● DATA UNDER STUDY:

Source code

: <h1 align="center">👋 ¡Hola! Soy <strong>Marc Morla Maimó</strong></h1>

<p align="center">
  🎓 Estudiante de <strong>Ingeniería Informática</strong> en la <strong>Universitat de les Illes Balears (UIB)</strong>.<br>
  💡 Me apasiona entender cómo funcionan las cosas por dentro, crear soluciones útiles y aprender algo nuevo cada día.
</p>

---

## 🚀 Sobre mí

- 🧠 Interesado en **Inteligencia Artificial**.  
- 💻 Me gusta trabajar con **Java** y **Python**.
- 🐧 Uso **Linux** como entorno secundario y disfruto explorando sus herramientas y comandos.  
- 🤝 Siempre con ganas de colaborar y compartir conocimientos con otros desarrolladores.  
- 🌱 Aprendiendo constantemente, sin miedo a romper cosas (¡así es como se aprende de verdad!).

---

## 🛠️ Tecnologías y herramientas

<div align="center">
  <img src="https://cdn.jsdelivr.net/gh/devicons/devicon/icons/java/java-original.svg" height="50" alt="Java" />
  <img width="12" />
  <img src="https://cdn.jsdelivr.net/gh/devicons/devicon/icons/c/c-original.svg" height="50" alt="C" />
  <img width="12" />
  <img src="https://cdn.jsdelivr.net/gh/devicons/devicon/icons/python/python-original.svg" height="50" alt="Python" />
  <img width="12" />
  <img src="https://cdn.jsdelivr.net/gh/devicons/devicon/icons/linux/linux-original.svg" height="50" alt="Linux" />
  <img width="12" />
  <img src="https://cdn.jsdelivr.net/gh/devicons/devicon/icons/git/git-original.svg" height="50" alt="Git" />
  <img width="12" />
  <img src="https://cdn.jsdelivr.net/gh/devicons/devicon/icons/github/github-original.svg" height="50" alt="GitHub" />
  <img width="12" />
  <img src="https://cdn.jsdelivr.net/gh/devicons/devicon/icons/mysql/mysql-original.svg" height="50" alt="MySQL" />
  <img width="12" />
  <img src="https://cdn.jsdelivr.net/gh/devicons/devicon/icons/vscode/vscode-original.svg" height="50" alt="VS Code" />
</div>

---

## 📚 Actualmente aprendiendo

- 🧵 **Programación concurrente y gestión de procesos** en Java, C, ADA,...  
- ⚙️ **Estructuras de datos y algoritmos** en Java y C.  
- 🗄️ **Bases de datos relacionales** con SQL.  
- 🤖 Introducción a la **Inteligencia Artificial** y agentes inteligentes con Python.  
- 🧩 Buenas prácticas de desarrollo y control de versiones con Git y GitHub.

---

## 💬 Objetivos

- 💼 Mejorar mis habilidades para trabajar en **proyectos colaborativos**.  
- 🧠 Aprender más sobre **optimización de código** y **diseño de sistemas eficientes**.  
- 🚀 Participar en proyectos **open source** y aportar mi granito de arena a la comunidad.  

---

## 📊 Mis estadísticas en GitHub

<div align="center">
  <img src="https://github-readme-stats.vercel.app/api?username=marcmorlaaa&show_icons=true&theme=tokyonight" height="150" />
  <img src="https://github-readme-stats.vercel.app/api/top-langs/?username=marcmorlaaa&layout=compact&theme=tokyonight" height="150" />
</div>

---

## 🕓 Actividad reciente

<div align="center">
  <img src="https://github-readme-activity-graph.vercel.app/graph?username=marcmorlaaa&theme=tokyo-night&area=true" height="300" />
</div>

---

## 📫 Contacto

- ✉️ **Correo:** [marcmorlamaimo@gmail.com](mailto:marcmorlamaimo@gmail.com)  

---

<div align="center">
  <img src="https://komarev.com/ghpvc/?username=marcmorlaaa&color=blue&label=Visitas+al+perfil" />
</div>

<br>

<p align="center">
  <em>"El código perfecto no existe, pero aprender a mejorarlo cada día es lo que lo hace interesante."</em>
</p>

● ABOUT THIS EXERCISE: Output exactly the lines of the material above from the one containing "- 🗄️ **Bases" up to and including the one containing "## 📫 Contacto".

● ANSWER TO THIS PROBLEM:
- 🗄️ **Bases de datos relacionales** con SQL.  
- 🤖 Introducción a la **Inteligencia Artificial** y agentes inteligentes con Python.  
- 🧩 Buenas prácticas de desarrollo y control de versiones con Git y GitHub.

---

## 💬 Objetivos

- 💼 Mejorar mis habilidades para trabajar en **proyectos colaborativos**.  
- 🧠 Aprender más sobre **optimización de código** y **diseño de sistemas eficientes**.  
- 🚀 Participar en proyectos **open source** y aportar mi granito de arena a la comunidad.  

---

## 📊 Mis estadísticas en GitHub

<div align="center">
  <img src="https://github-readme-stats.vercel.app/api?username=marcmorlaaa&show_icons=true&theme=tokyonight" height="150" />
  <img src="https://github-readme-stats.vercel.app/api/top-langs/?username=marcmorlaaa&layout=compact&theme=tokyonight" height="150" />
</div>

---

## 🕓 Actividad reciente

<div align="center">
  <img src="https://github-readme-activity-graph.vercel.app/graph?username=marcmorlaaa&theme=tokyo-night&area=true" height="300" />
</div>

---

## 📫 Contacto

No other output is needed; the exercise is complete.